Looking to put your poles to work in the off-season? You might consider Nordic walking, which involves walking with poles. Using poles with each stride provides a full-body workout while relieving pressure on knees, all while burning more calories than regular walking [source: Tolme]. Skiers can use their ski poles, though there are special poles just for walking.
Some people name their cars; if you're looking to name your ski poles, you might consider the names Georg Bilgeri and Ed Scott. Both men were incredibly influential in the development and use of ski poles.
Georg Bilgeri was an Austrian army official, a co-worker of the famed ski instructor Mathias Zdarsky. Zdarsky taught Austrian troops to ski with just one pole, which was standard prior to the year 1905 [source: Fry, "1905"]. Zdarsky believed that a good skier needed just one pole, which would serve both as a propelling force and as a steering device. Bilgeri countered that a pole in each hand would allow for more efficient turns. Zdarsky treated Bilgeri with derision, even challenging him to a duel [source: Fry, "1905"].
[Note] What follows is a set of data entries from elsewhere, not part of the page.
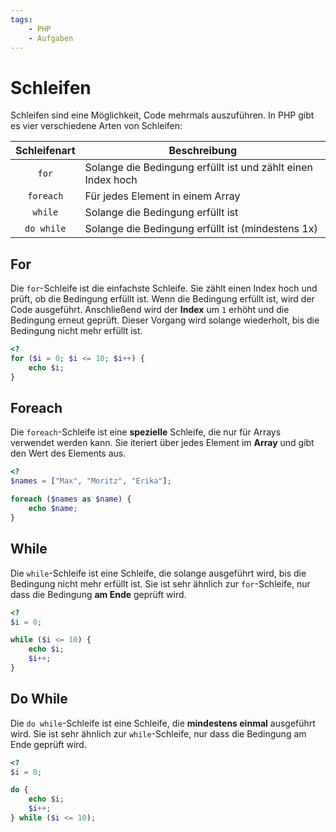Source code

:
 ```yaml
---
tags:
    - PHP
    - Aufgaben
---
```


# Schleifen

Schleifen sind eine Möglichkeit, Code mehrmals auszuführen. In PHP gibt es vier verschiedene Arten von Schleifen:

| Schleifenart | Beschreibung                                                 |
| :----------: | ------------------------------------------------------------ |
|    `for`     | Solange die Bedingung erfüllt ist und zählt einen Index hoch |
|  `foreach`   | Für jedes Element in einem Array                             |
|   `while`    | Solange die Bedingung erfüllt ist                            |
|  `do while`  | Solange die Bedingung erfüllt ist (mindestens 1x)            |

## For

Die `for`-Schleife ist die einfachste Schleife. Sie zählt einen Index hoch und prüft, ob die Bedingung erfüllt ist. Wenn die Bedingung erfüllt ist, wird der Code ausgeführt. Anschließend wird der **Index** um `1` erhöht und die Bedingung erneut geprüft. Dieser Vorgang wird solange wiederholt, bis die Bedingung nicht mehr erfüllt ist.

```php title="Ausgabe 0 bis 10"
<?
for ($i = 0; $i <= 10; $i++) {
    echo $i;
}
```

## Foreach

Die `foreach`-Schleife ist eine **spezielle** Schleife, die nur für Arrays verwendet werden kann. Sie iteriert über jedes Element im **Array** und gibt den Wert des Elements aus.

```php title="Ausgabe von Array-Elementen"
<?
$names = ["Max", "Moritz", "Erika"];

foreach ($names as $name) {
    echo $name;
}
```

## While

Die `while`-Schleife ist eine Schleife, die solange ausgeführt wird, bis die Bedingung nicht mehr erfüllt ist. Sie ist sehr ähnlich zur `for`-Schleife, nur dass die Bedingung **am Ende** geprüft wird.

```php title="Ausgabe 0 bis 10"
<?
$i = 0;

while ($i <= 10) {
    echo $i;
    $i++;
}
```

## Do While

Die `do while`-Schleife ist eine Schleife, die **mindestens einmal** ausgeführt wird. Sie ist sehr ähnlich zur `while`-Schleife, nur dass die Bedingung am Ende geprüft wird.

```php title="Ausgabe 0 bis 10"
<?
$i = 0;

do {
    echo $i;
    $i++;
} while ($i <= 10);
```
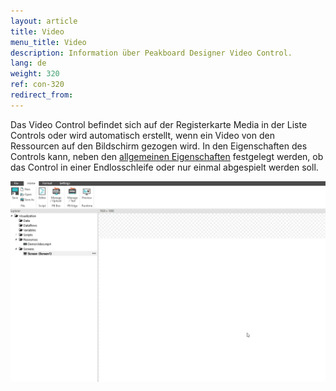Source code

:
 ```yaml
---
layout: article
title: Video
menu_title: Video
description: Information über Peakboard Designer Video Control.
lang: de
weight: 320
ref: con-320
redirect_from:
---
```


Das Video Control befindet sich auf der Registerkarte Media in der Liste Controls oder wird automatisch erstellt, wenn ein Video von den Ressourcen auf den Bildschirm gezogen wird. 
In den Eigenschaften des Controls kann, neben den [allgemeinen Eigenschaften](/controls/de-allgemeine-eigenschaften.html) festgelegt werden, ob das Control in einer Endlosschleife oder nur einmal abgespielt werden soll.

![image_1](/assets/images/Controls/Video/controls-video01.gif)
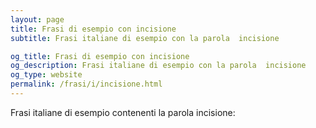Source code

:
 ```yaml
---
layout: page
title: Frasi di esempio con incisione 
subtitle: Frasi italiane di esempio con la parola  incisione

og_title: Frasi di esempio con incisione 
og_description: Frasi italiane di esempio con la parola  incisione
og_type: website
permalink: /frasi/i/incisione.html
---
```


Frasi italiane di esempio contenenti la parola incisione:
Bilgeri's method won out, but we have Ed Scott to thank for making ski poles user-friendly. Ski poles used to be extremely heavy; Scott said they were "as heavy as a croquet mallet" [source: Fry, "Poles Apart"]. Scott created a thinner, lighter pole that makes fast turns as simple as pie.
But are poles completely necessary? Not necessarily -- you could ski without them, and some ski instructors believe that misuse of poles can encourage bad habits, such as not using the lower body to initiate and make turns [sources: Nelson; Rogan, Campbell]. When used properly, however, ski poles can provide stability, momentum and balance on the slopes.